**WORKING DATA**:
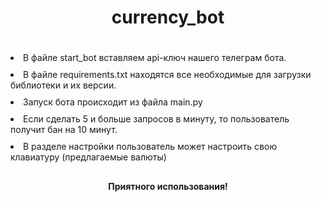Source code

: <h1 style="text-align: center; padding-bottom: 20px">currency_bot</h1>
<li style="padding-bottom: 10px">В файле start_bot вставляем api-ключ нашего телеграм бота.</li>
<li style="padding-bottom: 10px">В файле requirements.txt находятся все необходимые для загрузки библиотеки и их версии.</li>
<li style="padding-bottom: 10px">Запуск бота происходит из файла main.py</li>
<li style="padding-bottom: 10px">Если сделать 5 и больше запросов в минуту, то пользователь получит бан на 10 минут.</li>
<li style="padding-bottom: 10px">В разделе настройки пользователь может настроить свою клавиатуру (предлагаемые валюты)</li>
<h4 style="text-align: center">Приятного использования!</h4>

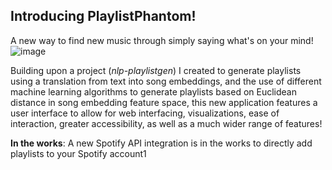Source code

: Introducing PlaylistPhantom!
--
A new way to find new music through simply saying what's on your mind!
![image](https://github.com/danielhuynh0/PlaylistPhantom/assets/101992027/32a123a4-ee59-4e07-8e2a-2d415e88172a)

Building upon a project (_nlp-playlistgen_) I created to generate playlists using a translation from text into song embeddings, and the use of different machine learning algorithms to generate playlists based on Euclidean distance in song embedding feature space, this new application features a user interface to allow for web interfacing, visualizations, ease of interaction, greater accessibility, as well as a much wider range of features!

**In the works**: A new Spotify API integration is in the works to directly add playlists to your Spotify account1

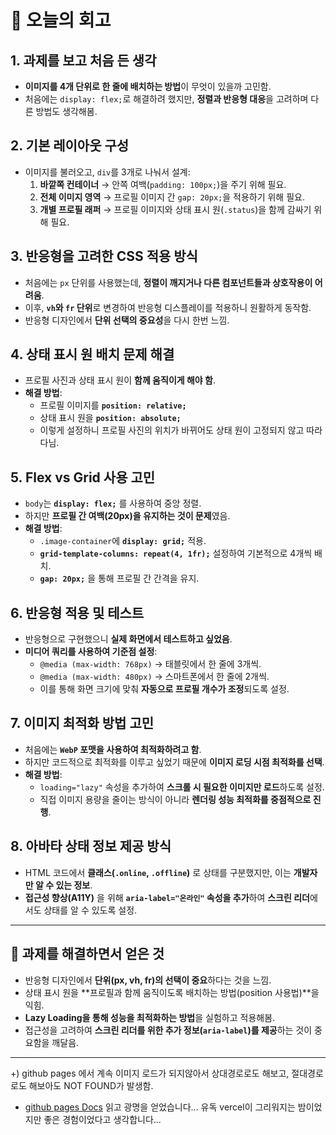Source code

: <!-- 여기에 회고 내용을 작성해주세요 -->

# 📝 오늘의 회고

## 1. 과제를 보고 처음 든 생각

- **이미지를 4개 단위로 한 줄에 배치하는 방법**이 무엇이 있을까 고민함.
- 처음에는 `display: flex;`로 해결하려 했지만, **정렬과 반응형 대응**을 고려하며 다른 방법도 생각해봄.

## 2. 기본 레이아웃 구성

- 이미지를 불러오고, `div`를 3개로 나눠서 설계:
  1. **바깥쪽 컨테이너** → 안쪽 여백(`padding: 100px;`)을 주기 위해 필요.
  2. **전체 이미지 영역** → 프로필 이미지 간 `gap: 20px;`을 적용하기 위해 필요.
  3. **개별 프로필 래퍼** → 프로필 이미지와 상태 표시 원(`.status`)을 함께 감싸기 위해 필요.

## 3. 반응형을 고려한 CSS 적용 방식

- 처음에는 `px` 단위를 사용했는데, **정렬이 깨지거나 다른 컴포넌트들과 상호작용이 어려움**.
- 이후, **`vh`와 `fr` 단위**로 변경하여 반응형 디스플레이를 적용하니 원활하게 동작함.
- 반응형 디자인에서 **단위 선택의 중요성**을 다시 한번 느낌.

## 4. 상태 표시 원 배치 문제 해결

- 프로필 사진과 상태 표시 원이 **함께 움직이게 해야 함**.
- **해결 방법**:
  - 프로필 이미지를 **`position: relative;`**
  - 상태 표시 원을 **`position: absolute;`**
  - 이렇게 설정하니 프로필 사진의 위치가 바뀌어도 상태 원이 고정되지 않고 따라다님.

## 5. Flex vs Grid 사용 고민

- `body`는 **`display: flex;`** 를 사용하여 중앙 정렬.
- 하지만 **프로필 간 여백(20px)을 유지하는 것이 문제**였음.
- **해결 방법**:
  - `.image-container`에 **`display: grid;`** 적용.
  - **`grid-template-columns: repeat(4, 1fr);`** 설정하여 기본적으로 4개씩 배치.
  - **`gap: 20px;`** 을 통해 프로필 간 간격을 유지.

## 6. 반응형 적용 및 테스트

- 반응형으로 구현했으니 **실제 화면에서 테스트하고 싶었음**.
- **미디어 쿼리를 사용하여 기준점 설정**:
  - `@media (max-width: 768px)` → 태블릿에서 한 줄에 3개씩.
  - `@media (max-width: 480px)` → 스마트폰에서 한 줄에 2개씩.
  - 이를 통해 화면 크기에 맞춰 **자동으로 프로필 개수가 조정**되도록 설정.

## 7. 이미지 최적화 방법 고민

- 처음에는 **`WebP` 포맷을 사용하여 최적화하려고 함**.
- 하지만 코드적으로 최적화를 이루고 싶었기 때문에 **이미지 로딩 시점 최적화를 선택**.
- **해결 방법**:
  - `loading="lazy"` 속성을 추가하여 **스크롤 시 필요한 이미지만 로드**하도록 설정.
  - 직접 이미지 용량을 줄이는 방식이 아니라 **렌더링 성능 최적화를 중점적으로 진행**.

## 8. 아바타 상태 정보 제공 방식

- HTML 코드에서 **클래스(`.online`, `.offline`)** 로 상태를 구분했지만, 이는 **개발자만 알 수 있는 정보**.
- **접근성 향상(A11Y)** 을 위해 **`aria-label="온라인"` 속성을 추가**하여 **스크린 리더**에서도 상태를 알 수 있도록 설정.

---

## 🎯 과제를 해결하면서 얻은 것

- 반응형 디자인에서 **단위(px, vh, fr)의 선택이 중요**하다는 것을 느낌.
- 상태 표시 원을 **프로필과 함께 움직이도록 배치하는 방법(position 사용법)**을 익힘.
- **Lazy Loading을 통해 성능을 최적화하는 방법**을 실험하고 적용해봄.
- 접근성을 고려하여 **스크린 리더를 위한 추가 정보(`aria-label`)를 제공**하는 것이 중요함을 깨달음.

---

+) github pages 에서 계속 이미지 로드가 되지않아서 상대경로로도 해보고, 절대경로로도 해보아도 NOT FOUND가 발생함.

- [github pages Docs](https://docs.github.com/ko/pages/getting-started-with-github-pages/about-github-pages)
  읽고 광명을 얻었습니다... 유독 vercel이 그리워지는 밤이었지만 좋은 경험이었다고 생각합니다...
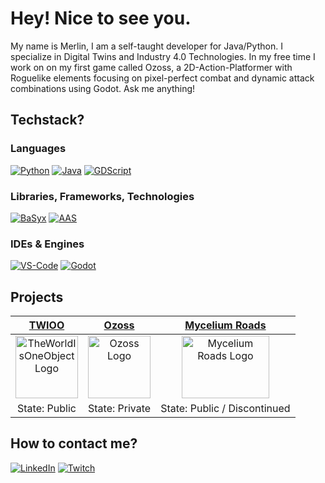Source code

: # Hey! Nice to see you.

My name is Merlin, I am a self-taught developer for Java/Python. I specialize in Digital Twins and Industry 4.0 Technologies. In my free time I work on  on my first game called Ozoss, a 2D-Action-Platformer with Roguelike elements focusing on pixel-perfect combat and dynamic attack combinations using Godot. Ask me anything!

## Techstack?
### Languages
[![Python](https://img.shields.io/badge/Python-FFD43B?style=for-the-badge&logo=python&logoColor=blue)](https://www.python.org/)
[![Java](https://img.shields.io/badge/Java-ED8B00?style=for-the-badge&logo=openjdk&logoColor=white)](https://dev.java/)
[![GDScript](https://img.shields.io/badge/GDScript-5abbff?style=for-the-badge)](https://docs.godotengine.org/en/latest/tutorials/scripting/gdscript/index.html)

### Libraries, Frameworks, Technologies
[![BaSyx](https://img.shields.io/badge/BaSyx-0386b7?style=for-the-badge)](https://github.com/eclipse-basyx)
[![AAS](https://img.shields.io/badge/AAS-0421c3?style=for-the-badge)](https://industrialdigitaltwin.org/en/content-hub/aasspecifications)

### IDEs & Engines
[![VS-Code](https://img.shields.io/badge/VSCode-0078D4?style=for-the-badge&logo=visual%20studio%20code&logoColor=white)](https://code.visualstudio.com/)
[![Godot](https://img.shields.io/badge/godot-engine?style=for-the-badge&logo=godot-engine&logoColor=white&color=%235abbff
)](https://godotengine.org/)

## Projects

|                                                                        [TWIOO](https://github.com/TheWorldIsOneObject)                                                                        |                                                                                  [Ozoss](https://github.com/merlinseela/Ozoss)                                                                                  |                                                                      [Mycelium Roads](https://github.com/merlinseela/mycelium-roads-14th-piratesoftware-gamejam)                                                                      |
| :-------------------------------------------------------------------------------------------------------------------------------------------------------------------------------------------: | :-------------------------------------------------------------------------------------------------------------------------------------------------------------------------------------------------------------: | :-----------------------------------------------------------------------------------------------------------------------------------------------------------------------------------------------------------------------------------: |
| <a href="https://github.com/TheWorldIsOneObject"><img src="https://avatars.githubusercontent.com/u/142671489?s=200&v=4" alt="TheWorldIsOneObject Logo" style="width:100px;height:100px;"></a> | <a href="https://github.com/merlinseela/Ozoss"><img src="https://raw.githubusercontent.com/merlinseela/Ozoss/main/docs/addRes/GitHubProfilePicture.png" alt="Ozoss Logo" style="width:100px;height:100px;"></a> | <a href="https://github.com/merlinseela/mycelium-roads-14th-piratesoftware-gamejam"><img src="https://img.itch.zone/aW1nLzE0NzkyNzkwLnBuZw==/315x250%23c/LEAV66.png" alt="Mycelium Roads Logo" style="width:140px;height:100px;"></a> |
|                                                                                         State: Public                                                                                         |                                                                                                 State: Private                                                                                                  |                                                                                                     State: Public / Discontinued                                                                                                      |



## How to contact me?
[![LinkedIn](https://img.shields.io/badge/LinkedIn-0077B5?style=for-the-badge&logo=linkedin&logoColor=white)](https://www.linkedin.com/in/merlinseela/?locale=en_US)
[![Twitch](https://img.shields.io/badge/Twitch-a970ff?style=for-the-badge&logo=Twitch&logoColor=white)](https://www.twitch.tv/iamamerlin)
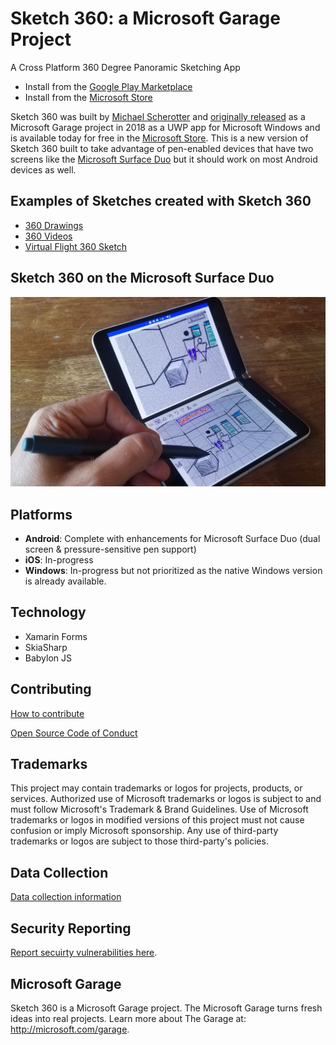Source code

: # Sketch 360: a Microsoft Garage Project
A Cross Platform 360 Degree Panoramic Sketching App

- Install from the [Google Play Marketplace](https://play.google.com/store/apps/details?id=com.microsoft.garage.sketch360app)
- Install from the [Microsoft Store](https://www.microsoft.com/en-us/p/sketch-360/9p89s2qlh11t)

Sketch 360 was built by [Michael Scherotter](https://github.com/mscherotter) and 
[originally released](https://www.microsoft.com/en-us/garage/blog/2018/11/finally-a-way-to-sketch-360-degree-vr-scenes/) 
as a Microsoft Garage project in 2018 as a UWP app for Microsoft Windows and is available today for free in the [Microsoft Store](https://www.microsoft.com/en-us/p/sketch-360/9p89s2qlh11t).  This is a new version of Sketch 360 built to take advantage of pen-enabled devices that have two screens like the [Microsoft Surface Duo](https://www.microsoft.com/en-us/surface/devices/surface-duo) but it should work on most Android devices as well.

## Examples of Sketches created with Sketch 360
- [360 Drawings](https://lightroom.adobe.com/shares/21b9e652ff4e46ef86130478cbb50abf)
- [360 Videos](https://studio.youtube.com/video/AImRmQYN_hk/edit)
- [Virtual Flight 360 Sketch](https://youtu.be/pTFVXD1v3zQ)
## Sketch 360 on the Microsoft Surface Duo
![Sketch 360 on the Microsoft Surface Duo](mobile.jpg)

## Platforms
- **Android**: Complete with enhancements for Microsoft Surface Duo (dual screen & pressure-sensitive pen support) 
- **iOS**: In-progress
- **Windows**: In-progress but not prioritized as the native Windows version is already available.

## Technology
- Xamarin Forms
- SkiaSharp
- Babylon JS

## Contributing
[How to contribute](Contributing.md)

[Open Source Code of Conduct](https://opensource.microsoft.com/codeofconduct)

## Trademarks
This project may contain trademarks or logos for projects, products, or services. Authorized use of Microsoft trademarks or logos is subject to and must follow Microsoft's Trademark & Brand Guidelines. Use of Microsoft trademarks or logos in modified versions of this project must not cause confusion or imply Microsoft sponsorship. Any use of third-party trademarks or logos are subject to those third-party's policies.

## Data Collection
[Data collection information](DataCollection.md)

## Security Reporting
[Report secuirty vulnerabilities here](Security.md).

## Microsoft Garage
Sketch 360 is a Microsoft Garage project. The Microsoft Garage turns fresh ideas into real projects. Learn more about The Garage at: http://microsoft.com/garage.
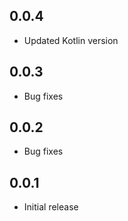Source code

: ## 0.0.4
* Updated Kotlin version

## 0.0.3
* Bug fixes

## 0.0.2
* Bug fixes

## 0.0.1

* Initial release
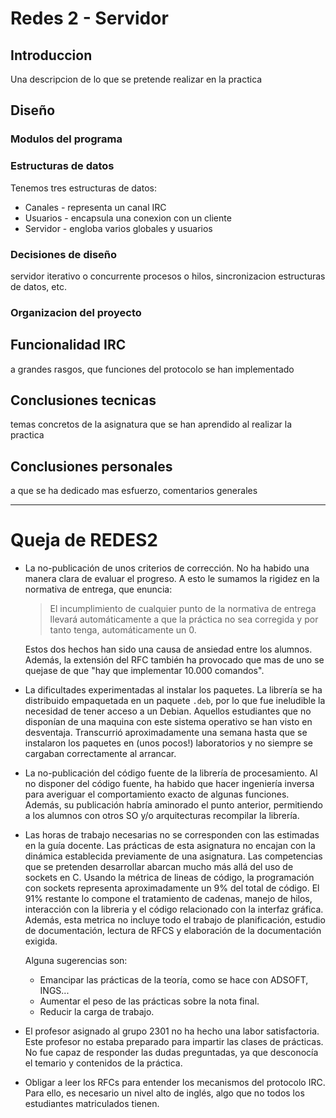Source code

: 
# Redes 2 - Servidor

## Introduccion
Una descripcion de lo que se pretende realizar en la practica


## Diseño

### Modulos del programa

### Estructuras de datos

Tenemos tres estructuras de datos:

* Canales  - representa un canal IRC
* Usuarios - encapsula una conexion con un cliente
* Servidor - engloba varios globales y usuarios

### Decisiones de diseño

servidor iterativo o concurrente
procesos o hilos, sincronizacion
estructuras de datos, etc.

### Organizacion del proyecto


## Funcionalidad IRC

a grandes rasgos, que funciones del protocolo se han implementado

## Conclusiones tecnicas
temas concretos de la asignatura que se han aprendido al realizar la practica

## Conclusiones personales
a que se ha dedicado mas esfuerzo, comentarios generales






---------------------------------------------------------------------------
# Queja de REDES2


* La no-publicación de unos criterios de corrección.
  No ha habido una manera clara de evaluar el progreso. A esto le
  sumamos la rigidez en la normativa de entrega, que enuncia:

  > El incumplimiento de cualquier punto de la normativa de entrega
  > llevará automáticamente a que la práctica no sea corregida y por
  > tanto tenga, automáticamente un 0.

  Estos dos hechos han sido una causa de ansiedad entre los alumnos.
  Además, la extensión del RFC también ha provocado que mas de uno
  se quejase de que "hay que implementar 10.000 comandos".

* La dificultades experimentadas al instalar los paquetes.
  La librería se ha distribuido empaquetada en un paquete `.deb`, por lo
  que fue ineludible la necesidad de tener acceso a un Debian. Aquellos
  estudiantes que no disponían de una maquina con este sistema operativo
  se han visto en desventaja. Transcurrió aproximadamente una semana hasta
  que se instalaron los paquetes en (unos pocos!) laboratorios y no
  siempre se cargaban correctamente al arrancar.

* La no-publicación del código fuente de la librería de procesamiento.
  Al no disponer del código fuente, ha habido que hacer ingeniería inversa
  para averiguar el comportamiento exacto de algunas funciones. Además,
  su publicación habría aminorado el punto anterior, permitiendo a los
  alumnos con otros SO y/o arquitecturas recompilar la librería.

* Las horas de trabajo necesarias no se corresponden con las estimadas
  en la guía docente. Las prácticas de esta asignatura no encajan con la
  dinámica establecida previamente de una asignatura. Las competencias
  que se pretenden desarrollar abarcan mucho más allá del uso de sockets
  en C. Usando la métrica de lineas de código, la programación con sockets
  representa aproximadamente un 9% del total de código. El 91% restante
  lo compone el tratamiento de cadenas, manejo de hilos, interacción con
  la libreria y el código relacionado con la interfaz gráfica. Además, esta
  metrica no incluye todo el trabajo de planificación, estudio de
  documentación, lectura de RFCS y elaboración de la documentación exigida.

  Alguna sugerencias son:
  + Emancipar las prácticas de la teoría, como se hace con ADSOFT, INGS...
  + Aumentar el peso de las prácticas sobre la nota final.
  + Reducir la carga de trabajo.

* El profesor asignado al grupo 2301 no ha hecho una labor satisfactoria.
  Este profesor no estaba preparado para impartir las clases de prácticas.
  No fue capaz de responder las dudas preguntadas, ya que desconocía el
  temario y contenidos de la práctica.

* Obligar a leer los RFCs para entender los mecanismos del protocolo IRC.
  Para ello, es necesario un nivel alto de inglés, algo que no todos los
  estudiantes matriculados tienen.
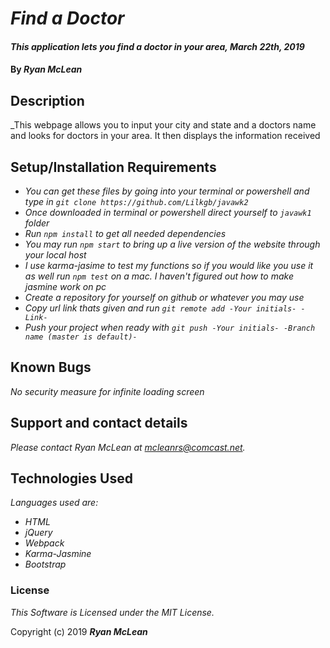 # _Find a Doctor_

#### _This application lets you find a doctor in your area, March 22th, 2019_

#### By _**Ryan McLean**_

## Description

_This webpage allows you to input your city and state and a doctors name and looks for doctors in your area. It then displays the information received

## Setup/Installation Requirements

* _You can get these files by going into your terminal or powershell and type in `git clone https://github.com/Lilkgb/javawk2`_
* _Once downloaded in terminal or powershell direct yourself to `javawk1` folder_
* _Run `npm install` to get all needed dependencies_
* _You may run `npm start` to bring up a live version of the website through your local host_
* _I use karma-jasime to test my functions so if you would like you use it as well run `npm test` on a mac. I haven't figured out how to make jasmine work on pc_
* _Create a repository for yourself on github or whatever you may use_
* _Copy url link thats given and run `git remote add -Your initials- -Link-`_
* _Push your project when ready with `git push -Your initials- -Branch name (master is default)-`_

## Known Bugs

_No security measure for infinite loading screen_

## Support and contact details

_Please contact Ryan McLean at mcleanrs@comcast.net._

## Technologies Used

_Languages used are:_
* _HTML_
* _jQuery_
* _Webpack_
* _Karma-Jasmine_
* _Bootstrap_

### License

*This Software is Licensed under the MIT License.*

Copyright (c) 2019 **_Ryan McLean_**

**TASK DIRECTIONS**: Each line from the one containing "## Known Bugs" to the end of the records should be echoed exactly, and no other line.

**REPLY TO THE EXERCISE**:
## Known Bugs

_No security measure for infinite loading screen_

## Support and contact details

_Please contact Ryan McLean at mcleanrs@comcast.net._

## Technologies Used

_Languages used are:_
* _HTML_
* _jQuery_
* _Webpack_
* _Karma-Jasmine_
* _Bootstrap_

### License

*This Software is Licensed under the MIT License.*

Copyright (c) 2019 **_Ryan McLean_**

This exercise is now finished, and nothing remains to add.